=== Task directions ===
Pull each line holding "Augmentations" out of the entries below.

Saved entries:
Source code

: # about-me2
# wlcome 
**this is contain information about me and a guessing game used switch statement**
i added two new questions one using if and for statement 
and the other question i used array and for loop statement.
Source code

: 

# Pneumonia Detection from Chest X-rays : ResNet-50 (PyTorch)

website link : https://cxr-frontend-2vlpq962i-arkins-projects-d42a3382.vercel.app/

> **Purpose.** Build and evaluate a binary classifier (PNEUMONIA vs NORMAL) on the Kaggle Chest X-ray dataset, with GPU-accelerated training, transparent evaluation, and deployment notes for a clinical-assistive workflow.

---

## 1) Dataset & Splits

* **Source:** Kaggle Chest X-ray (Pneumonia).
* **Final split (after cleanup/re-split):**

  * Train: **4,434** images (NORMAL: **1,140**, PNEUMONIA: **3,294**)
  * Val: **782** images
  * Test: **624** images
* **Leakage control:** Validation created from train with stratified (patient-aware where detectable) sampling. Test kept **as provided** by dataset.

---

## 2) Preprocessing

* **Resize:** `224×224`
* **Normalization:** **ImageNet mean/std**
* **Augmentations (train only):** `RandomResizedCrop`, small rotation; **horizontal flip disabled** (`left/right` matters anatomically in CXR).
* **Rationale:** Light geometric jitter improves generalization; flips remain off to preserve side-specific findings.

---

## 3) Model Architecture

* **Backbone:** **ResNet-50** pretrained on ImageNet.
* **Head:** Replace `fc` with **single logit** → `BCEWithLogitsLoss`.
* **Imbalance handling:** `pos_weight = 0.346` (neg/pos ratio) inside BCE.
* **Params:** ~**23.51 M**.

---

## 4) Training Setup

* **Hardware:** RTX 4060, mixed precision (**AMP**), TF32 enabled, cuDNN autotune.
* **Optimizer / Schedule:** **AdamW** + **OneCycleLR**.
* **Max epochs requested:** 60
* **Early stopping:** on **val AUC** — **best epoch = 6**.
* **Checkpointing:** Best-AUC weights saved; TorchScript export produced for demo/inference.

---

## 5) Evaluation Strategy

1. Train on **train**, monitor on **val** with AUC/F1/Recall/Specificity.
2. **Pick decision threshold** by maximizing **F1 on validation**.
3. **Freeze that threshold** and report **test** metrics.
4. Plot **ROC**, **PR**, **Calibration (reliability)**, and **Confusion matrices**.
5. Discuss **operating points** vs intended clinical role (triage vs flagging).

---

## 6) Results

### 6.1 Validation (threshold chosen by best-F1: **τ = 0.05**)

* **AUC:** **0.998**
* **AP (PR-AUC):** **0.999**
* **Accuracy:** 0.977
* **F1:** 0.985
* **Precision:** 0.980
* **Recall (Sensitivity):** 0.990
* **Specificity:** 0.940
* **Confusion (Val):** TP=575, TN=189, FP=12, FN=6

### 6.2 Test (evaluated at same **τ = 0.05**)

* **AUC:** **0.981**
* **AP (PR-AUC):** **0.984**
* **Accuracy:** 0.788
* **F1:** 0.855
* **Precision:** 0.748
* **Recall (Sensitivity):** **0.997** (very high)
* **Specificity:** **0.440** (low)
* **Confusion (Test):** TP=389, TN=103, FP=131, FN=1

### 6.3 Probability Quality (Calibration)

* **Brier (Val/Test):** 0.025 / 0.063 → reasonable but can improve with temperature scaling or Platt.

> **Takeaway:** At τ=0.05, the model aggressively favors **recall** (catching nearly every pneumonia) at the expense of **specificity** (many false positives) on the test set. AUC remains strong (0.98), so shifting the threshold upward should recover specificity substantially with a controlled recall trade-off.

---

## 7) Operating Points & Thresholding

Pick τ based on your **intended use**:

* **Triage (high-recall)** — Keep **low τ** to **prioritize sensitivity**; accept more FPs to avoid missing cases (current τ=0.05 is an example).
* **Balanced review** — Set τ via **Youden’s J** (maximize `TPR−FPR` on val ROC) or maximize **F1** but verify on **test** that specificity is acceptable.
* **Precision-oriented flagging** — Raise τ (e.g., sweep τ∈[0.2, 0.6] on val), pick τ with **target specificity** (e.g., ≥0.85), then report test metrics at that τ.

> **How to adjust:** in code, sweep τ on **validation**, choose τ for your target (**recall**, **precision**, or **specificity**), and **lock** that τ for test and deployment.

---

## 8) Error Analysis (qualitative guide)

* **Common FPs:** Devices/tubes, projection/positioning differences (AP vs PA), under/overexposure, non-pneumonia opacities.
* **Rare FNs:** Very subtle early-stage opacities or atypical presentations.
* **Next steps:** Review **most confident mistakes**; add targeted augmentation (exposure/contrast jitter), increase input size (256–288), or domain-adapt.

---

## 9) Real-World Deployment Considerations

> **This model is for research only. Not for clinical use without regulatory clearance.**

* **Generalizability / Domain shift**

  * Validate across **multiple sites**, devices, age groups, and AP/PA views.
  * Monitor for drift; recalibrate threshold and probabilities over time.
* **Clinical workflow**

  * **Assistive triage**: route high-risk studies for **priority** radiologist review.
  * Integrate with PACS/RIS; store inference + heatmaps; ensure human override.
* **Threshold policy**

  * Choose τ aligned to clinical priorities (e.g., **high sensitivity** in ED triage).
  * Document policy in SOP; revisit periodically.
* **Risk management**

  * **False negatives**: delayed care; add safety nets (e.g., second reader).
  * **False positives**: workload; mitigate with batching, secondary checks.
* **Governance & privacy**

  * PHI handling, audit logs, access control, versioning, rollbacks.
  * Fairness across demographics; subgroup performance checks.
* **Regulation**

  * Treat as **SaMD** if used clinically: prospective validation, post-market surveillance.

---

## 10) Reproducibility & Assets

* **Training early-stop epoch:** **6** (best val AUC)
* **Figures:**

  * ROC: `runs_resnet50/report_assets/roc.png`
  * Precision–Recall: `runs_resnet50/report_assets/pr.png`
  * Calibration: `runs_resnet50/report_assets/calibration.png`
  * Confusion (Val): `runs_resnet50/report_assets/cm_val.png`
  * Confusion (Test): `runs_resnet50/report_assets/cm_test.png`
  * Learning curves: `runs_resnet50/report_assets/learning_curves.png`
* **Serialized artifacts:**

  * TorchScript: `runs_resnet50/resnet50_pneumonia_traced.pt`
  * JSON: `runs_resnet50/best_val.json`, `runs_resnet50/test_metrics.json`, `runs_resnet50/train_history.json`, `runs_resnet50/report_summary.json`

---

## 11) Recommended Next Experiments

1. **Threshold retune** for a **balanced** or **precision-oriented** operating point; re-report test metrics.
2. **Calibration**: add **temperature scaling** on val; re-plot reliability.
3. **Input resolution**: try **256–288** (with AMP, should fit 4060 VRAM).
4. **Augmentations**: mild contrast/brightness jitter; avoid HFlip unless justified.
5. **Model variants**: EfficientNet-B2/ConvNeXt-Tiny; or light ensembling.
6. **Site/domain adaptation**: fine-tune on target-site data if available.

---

=== Written solution ===
* **Augmentations (train only):** `RandomResizedCrop`, small rotation; **horizontal flip disabled** (`left/right` matters anatomically in CXR).
4. **Augmentations**: mild contrast/brightness jitter; avoid HFlip unless justified.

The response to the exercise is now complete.